The electric discharge might seem dangerous because of the high voltage but they do not carry current more than 1 Ampere making it safe for humans. Electric eels use their alternating current to shock prey, in self-defence and also, for navigation. They have three specialised electric organs that can discharge electricity of varying power depending on the need.

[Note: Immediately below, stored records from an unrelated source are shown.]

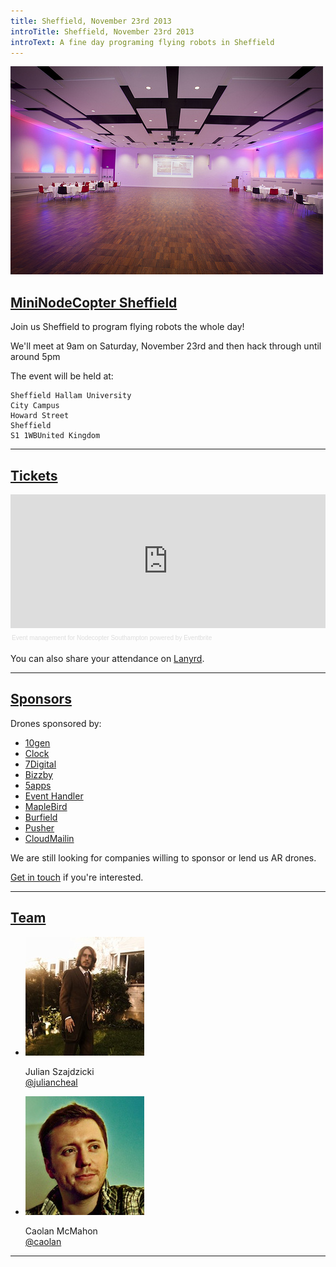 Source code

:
 ```yaml
---
title: Sheffield, November 23rd 2013
introTitle: Sheffield, November 23rd 2013
introText: A fine day programing flying robots in Sheffield
---
```


![Sheffied Venue](/img/venue_sheffield.jpg)

<h2 id="intro"><a href="#intro">MiniNodeCopter Sheffield</a></h2>

Join us Sheffield to program flying robots the whole day!

We'll meet at 9am on Saturday, November 23rd and then hack through until around 5pm

The event will be held at:

```
Sheffield Hallam University
City Campus
Howard Street
Sheffield
S1 1WBUnited Kingdom
```

<hr>

<h2 id="tickets"><a href="#tickets">Tickets</a></h2>

<div style="width:100%; text-align:left;" ><iframe  src="https://www.eventbrite.com/tickets-external?eid=9259658889&ref=etckt&v=2" frameborder="0" height="214" width="100%" vspace="0" hspace="0" marginheight="5" marginwidth="5" scrolling="auto" allowtransparency="true"></iframe><div style="font-family:Helvetica, Arial; font-size:10px; padding:5px 0 5px; margin:2px; width:100%; text-align:left;" ><a style="color:#ddd; text-decoration:none;" target="_blank" href="http://www.eventbrite.com/r/etckt">Event management</a><span style="color:#ddd;"> for </span><a style="color:#ddd; text-decoration:none;" target="_blank" href="https://www.eventbrite.com/e/nodecopter-sheffield-tickets-9259658889">Nodecopter Southampton</a> <span style="color:#ddd;">powered by</span> <a style="color:#ddd; text-decoration:none;" target="_blank" href="http://www.eventbrite.com?ref=etckt">Eventbrite</a></div></div>

<p>You can also share your attendance on <a href='http://lanyrd.com/2013/nodecopter-sheffield'>Lanyrd</a>.</p>

<hr>

<h2 id="sponsors"><a href="#sponsors">Sponsors</a></h2>

Drones sponsored by:

<ul>
  <li><a href="http://www.10gen.com/">10gen</a></li>
  <li><a href="http://clock.co.uk/">Clock</a></li>
  <li><a href="http://www.7digital.com/">7Digital</a></li>
  <li><a href="http://www.bizzby.com/">Bizzby</a></li>
  <li><a href='https://5apps.com'>5apps</a></li>
  <li><a href='http://eventhandler.co.uk/'>Event Handler</a></li>
  <li><a href='http://www.maplebird.com/'>MapleBird</a></li>
  <li><a href='http://burfieldcreative.co.uk/'>Burfield</a></li>
  <li><a href='http://pusher.com'>Pusher</a></li>
  <li><a href='http://www.cloudmailin.com/'>CloudMailin</a></li>
</ul>

We are still looking for companies willing to sponsor or lend us AR drones.

<a href="mailto:andrewnez@gmail.com">Get in touch</a> if you're interested.

<hr>

<h2 id="team"><a href="#team">Team</a></h2>

<ul class="team">
  <li>
    <img src="/img/team/julian_cheal.jpg">
    <p>
      Julian Szajdzicki<br>
      <a href="https://twitter.com/juliancheal">@juliancheal</a>
    </p>
  </li>
  <li>
    <img src="/img/team/caolan_mcmahon.jpg">
    <p>
      Caolan McMahon<br>
      <a href="https://twitter.com/caolan">@caolan</a>
    </p>
  </li>
</ul>

<hr>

Researchers from the Smithsonian’s National Museum of Natural History, National Geographic Society, São Paulo Research Foundation (FAPESP) and other institutions collaborated on the study. The primary author of the paper, Carlos David de Santana in a statement to Smithsonian Magazine mentioned, “The discovery of new electric eel species in Amazonia, one of the planet's biodiversity hotspots, is suggestive of the vast amount of species that remain to be discovered in nature.” With so much devastation that is taking place in the Amazon rainforest, it truly is a sign of life thriving in the region with the discovery of such giant species.